Return, from the material below, each line in which "globalThis" occurs.

__Task material__:

▬▬▬▬▬▬▬▬▬▬

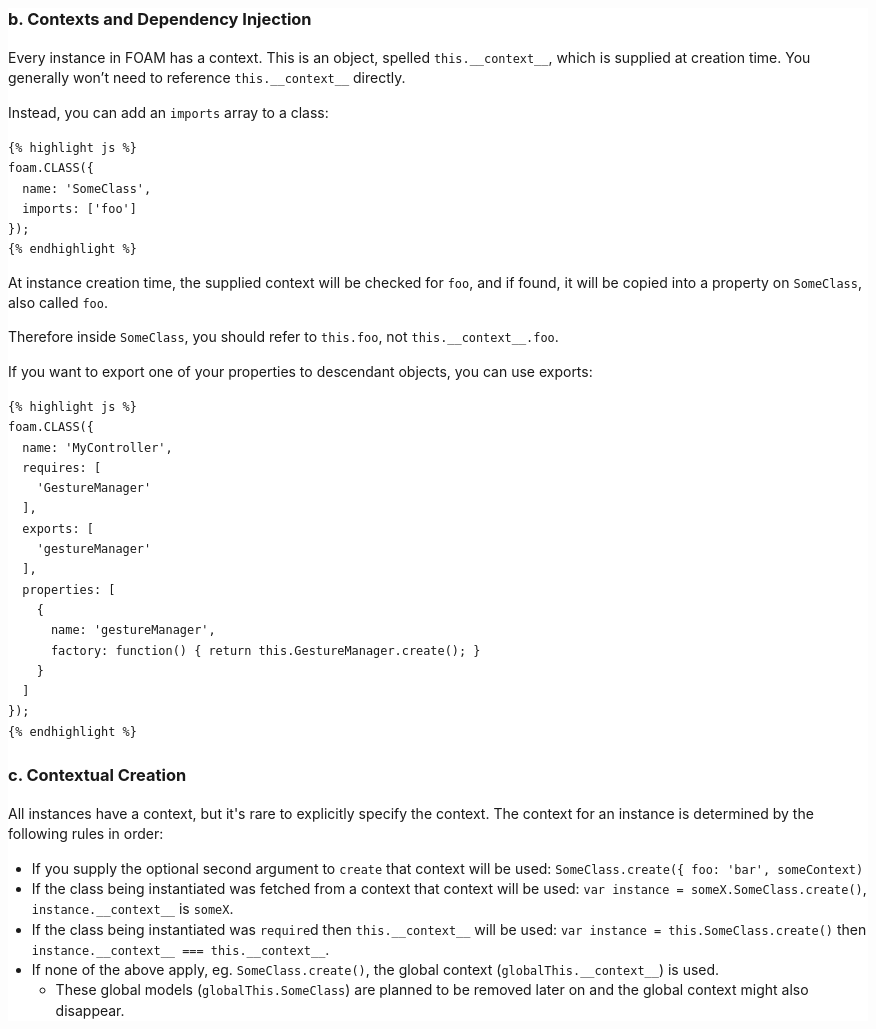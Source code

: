 
### **b. Contexts and Dependency Injection**

Every instance in FOAM has a context. This is an object, spelled `this.__context__`, which is supplied at creation time. You generally won’t need to reference `this.__context__` directly.

Instead, you can add an `imports` array to a class:

    {% highlight js %}
    foam.CLASS({
      name: 'SomeClass',
      imports: ['foo']
    });
    {% endhighlight %}

At instance creation time, the supplied context will be checked for `foo`, and if found, it will be copied into a property on `SomeClass`, also called `foo`.

Therefore inside `SomeClass`, you should refer to `this.foo`, not `this.__context__.foo`.

If you want to export one of your properties to descendant objects, you can use exports:

    {% highlight js %}
    foam.CLASS({
      name: 'MyController',
      requires: [
        'GestureManager'
      ],
      exports: [
        'gestureManager'
      ],
      properties: [
        {
          name: 'gestureManager',
          factory: function() { return this.GestureManager.create(); }
        }
      ]
    });
    {% endhighlight %}

### **c. Contextual Creation**

All instances have a context, but it's rare to explicitly specify the context. The context for an instance is determined by the following rules in order:

- If you supply the optional second argument to `create` that context will be used: `SomeClass.create({ foo: 'bar', someContext)`
- If the class being instantiated was fetched from a context that context will be used: `var instance = someX.SomeClass.create()`, `instance.__context__` is `someX`.
- If the class being instantiated was `require`d then `this.__context__` will be used: `var instance = this.SomeClass.create()` then `instance.__context__ === this.__context__`.
- If none of the above apply, eg. `SomeClass.create()`, the global context (`globalThis.__context__`) is used.
    - These global models (`globalThis.SomeClass`) are planned to be removed later on and the global context might also disappear.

▬▬▬▬▬▬▬▬▬▬

__Written response__:
- If none of the above apply, eg. `SomeClass.create()`, the global context (`globalThis.__context__`) is used.
    - These global models (`globalThis.SomeClass`) are planned to be removed later on and the global context might also disappear.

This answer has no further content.